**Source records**
--

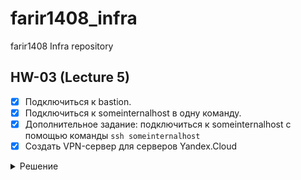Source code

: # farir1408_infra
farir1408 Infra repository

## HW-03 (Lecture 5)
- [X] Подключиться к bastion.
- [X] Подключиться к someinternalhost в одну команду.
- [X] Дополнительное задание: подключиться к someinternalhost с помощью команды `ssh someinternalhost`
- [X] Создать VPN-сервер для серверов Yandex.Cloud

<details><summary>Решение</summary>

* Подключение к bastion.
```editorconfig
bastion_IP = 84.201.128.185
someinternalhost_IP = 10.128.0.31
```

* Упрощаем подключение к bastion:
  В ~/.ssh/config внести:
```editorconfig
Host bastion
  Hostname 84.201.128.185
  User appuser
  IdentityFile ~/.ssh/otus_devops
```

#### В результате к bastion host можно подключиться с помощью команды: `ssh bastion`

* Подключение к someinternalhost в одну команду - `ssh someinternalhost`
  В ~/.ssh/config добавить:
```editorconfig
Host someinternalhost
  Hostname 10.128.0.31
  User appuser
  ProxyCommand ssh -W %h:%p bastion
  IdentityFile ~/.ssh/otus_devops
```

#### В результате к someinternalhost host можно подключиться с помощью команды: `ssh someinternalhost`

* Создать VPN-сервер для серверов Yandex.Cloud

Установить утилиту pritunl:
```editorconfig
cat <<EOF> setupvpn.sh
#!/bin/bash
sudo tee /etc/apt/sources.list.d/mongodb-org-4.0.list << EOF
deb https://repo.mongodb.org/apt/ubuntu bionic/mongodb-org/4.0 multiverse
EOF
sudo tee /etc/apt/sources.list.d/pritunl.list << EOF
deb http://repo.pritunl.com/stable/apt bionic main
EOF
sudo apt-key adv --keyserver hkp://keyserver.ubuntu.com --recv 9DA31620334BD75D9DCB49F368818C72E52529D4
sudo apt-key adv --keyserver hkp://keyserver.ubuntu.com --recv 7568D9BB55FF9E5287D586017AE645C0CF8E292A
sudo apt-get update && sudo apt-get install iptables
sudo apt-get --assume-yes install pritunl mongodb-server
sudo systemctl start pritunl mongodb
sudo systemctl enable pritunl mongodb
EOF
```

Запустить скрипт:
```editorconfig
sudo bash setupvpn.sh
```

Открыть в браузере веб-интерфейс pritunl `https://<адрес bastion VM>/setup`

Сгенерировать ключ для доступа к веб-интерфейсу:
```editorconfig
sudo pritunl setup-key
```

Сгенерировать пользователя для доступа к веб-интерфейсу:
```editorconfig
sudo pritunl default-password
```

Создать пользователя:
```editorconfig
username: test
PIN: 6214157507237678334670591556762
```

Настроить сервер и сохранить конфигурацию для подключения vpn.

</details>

--

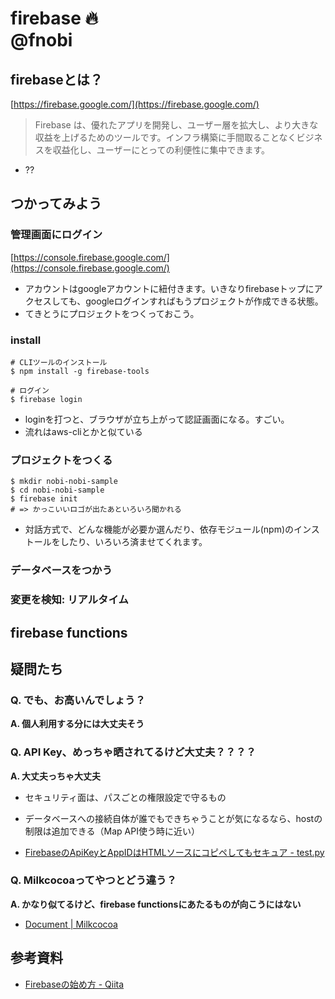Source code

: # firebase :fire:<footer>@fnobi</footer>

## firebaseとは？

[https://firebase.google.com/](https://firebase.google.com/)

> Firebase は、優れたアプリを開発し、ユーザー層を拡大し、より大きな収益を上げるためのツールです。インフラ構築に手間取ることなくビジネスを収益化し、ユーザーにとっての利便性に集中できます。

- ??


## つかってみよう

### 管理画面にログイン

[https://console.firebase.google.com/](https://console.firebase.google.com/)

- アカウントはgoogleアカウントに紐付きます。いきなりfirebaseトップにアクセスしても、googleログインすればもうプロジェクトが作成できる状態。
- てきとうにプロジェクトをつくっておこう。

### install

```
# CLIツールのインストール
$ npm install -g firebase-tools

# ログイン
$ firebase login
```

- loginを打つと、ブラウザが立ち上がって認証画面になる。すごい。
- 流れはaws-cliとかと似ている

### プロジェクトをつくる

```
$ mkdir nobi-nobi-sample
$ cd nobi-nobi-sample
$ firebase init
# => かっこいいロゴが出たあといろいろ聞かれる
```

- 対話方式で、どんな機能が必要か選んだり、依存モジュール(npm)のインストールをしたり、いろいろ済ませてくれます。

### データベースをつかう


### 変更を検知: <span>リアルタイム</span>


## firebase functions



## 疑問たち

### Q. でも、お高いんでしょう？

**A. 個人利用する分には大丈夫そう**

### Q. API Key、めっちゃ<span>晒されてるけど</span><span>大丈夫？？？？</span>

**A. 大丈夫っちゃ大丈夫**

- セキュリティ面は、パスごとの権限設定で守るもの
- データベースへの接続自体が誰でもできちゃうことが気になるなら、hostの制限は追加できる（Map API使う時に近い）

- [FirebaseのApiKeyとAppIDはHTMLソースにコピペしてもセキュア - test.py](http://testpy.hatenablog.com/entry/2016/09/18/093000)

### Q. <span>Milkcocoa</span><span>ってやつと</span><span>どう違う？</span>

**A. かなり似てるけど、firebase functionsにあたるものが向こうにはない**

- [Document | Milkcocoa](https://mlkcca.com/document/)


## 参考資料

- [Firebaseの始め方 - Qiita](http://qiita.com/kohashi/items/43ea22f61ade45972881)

--

**Exercise objective**
Where a line of the data contains "Milkcocoa", copy that line.

**Exercise response**
### Q. <span>Milkcocoa</span><span>ってやつと</span><span>どう違う？</span>
- [Document | Milkcocoa](https://mlkcca.com/document/)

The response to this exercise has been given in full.